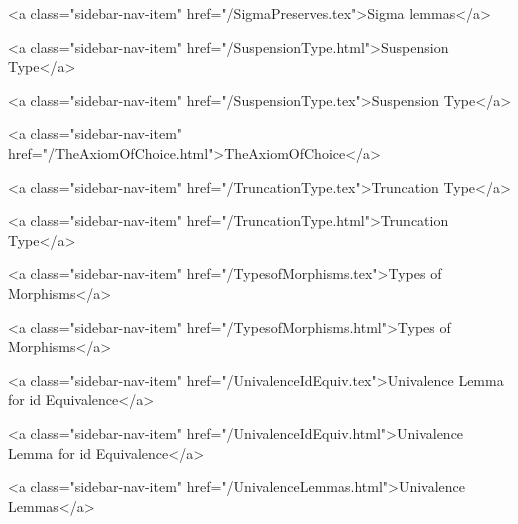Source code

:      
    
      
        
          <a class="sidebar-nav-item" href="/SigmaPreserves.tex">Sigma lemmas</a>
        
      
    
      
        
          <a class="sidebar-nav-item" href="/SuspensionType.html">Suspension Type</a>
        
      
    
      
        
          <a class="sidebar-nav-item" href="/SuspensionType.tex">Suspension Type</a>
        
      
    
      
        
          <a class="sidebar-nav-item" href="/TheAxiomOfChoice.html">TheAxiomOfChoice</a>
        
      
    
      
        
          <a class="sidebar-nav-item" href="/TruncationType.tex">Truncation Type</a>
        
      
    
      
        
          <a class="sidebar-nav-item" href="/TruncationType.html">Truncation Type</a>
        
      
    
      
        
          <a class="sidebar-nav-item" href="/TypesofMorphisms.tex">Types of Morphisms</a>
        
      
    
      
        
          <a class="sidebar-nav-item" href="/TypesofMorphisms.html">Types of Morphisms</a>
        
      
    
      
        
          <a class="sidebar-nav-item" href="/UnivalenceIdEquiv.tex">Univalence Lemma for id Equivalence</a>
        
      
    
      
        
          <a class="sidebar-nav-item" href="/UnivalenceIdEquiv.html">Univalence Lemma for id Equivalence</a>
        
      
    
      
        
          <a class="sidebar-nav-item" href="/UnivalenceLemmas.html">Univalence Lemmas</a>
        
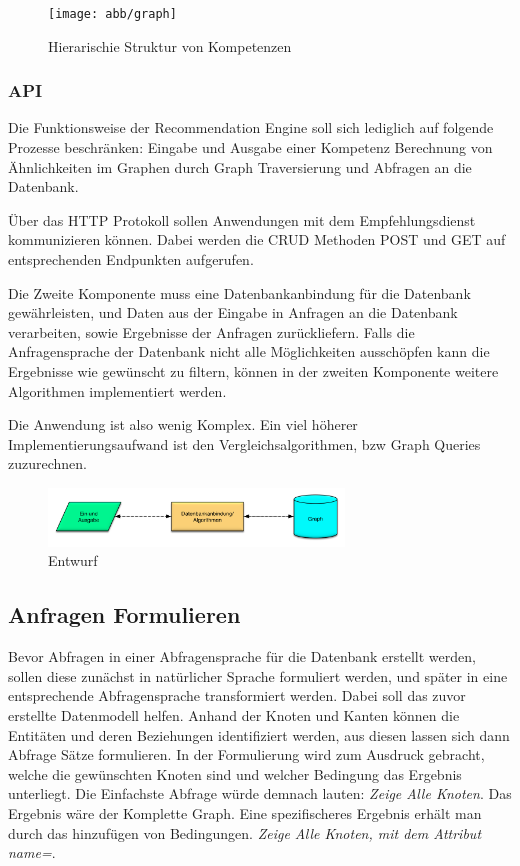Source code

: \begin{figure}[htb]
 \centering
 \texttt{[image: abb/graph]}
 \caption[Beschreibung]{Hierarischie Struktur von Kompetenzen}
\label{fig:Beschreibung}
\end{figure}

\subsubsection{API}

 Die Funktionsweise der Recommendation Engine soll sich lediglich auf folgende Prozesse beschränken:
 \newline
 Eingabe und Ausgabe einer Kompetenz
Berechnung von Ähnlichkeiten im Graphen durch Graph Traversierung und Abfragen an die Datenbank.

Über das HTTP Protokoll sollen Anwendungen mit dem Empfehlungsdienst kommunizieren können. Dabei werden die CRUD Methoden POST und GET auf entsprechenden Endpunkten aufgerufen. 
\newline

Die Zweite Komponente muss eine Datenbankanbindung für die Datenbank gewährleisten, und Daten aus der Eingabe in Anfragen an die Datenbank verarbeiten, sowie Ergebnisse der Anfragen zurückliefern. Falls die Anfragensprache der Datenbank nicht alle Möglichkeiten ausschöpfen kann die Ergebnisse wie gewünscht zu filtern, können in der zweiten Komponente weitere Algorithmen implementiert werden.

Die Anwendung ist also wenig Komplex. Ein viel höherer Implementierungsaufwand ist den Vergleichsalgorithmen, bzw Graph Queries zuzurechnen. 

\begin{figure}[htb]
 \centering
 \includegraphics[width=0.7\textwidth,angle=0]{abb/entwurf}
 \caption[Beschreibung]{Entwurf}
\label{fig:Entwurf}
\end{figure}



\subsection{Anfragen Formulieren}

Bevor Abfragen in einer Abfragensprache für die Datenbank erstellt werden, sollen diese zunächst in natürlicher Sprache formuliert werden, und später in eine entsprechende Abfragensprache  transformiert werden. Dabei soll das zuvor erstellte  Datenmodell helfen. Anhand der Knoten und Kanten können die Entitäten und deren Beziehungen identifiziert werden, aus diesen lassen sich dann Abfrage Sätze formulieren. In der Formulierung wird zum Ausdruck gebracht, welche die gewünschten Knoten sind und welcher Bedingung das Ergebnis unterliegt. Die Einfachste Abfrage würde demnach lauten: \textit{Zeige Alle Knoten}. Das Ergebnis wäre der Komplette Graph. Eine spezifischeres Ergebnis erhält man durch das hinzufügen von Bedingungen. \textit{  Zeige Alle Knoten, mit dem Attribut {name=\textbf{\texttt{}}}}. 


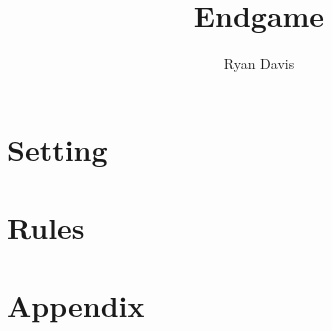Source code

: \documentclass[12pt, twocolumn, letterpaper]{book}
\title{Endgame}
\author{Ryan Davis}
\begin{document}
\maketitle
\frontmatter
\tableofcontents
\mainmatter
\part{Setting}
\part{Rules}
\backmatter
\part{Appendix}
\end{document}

...

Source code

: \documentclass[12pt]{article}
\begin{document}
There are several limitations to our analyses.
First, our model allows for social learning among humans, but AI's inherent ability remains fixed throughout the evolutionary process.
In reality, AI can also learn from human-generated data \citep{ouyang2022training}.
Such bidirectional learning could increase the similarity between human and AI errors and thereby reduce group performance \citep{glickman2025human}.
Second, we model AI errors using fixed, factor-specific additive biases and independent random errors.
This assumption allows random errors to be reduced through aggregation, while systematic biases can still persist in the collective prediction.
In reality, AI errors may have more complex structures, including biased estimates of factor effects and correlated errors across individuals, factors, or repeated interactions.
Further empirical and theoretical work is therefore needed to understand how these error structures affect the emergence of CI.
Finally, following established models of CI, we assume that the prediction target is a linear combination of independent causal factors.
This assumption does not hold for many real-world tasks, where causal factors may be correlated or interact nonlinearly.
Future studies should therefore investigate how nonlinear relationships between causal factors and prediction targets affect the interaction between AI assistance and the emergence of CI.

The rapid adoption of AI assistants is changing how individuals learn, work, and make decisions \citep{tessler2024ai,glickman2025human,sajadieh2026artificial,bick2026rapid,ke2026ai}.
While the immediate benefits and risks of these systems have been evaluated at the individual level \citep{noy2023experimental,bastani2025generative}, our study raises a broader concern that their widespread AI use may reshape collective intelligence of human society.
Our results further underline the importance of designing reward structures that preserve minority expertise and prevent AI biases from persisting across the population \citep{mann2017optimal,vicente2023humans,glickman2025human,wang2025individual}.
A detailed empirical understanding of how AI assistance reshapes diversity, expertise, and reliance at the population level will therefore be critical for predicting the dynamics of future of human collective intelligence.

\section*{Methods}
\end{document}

PROBLEM TO SOLVE:
Check each line of the material for "Abfragen". Copy the ones that have it.

OUTPUT FOR THIS EXERCISE:
Berechnung von Ähnlichkeiten im Graphen durch Graph Traversierung und Abfragen an die Datenbank.
Bevor Abfragen in einer Abfragensprache für die Datenbank erstellt werden, sollen diese zunächst in natürlicher Sprache formuliert werden, und später in eine entsprechende Abfragensprache  transformiert werden. Dabei soll das zuvor erstellte  Datenmodell helfen. Anhand der Knoten und Kanten können die Entitäten und deren Beziehungen identifiziert werden, aus diesen lassen sich dann Abfrage Sätze formulieren. In der Formulierung wird zum Ausdruck gebracht, welche die gewünschten Knoten sind und welcher Bedingung das Ergebnis unterliegt. Die Einfachste Abfrage würde demnach lauten: \textit{Zeige Alle Knoten}. Das Ergebnis wäre der Komplette Graph. Eine spezifischeres Ergebnis erhält man durch das hinzufügen von Bedingungen. \textit{  Zeige Alle Knoten, mit dem Attribut {name=\textbf{\texttt{}}}}. 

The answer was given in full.